The State of Alaska has charged a man in the death of a 10-year-old girl in Kotzebue. On Monday afternoon, officials announced felony charges against 41-year-old Peter Wilson, including murder, kidnapping and sexual abuse of a minor.
In detailed charging documents, prosecutors allege that on September 6th, Wilson abducted Ashley Johnson-Barr on a four-wheeler, then drove her two miles out of town where they believe he raped and killed her.
In total, Wilson is accused of nine charges.
“There are three counts of murder in the first degree alleging different theories of that murder, and one count of kidnapping, as well as four counts of sexual abuse of a minor in the first degree, and one count of tampering with physical evidence,” said Assistant Attorney General Jenna Gruenstein with the Office of Special Prosecutions.
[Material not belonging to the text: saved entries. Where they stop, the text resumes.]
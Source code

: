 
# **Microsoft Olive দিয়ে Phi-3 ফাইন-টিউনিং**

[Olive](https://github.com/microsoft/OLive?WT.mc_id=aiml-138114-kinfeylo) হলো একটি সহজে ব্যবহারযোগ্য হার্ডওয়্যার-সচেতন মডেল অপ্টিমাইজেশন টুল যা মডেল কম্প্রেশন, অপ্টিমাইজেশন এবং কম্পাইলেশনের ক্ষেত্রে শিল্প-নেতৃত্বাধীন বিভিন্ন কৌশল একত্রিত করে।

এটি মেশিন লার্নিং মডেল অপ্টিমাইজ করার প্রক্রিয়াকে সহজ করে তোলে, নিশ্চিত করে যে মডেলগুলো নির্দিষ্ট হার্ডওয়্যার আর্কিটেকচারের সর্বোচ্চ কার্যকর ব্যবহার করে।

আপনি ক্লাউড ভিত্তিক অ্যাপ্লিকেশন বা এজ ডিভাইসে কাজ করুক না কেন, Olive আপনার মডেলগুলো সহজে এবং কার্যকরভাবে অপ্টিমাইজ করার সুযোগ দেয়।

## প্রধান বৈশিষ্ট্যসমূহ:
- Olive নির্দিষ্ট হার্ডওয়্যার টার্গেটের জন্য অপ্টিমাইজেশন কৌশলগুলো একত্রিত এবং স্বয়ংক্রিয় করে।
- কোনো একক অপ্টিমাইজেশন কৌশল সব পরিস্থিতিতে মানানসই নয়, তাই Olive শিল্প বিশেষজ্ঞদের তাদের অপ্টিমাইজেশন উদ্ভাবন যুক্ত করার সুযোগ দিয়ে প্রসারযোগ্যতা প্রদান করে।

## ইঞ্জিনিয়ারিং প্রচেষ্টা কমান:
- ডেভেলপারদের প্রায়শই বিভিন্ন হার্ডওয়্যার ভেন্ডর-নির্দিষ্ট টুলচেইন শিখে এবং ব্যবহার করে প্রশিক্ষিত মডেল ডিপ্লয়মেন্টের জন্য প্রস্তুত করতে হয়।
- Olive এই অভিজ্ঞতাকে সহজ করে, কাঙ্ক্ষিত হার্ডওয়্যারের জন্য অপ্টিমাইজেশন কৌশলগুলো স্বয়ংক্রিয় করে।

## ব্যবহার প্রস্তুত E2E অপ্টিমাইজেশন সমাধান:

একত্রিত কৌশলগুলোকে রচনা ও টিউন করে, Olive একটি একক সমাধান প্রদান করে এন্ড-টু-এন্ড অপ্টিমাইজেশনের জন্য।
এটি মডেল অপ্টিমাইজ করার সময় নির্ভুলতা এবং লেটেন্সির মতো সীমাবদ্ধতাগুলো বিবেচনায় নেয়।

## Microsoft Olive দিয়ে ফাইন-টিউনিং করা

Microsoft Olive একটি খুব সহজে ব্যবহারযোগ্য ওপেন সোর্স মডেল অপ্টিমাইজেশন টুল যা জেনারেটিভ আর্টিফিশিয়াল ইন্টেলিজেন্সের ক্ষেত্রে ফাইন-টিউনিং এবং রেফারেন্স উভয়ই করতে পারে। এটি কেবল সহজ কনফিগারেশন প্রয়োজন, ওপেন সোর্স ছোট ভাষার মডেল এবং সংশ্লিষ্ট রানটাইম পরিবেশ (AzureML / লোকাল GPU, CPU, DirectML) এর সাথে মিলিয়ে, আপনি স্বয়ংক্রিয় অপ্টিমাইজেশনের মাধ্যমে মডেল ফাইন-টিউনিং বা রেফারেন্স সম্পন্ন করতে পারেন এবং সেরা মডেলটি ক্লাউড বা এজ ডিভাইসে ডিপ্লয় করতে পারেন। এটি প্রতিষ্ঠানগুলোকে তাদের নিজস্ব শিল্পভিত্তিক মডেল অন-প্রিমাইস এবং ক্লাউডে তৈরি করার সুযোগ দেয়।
Not long after Johnson-Barr’s body was discovered, officials charged Wilson with lying to federal agents and took him into custody. Prosecutors allege that Wilson had Johnson-Barr’s cellphone in his possession in the hours after she disappeared. An extensive search for the young girl conducted by community members and law-enforcement in the days after she went missing yielded no results. Ultimately, geo-location data from the phone led searchers to a remote patch of tundra off a road out of town. The charging documents suggest Johnson-Barr was strangled with her pants, and prosecutors said DNA samples taken from her body match Wilson’s.
The state’s case draws on multiple pieces of hard evidence.
“There was obviously quite an extensive investigation that occurred in this case, and through the course of that they were able to obtain evidence from video surveillance systems, they also relied on evidence from the autopsy, as well as evidence from DNA results,” Gruenstein said.
A funeral for Johnson-Barr over the weekend drew hundreds of community members.
Kotzebue is a small, close-knit town, and the case has gripped attention for weeks, prompting vigils, shows of support and donations from communities across Alaska.
The investigation was conducted by local police, as well as Alaska State Troopers and agents from the FBI.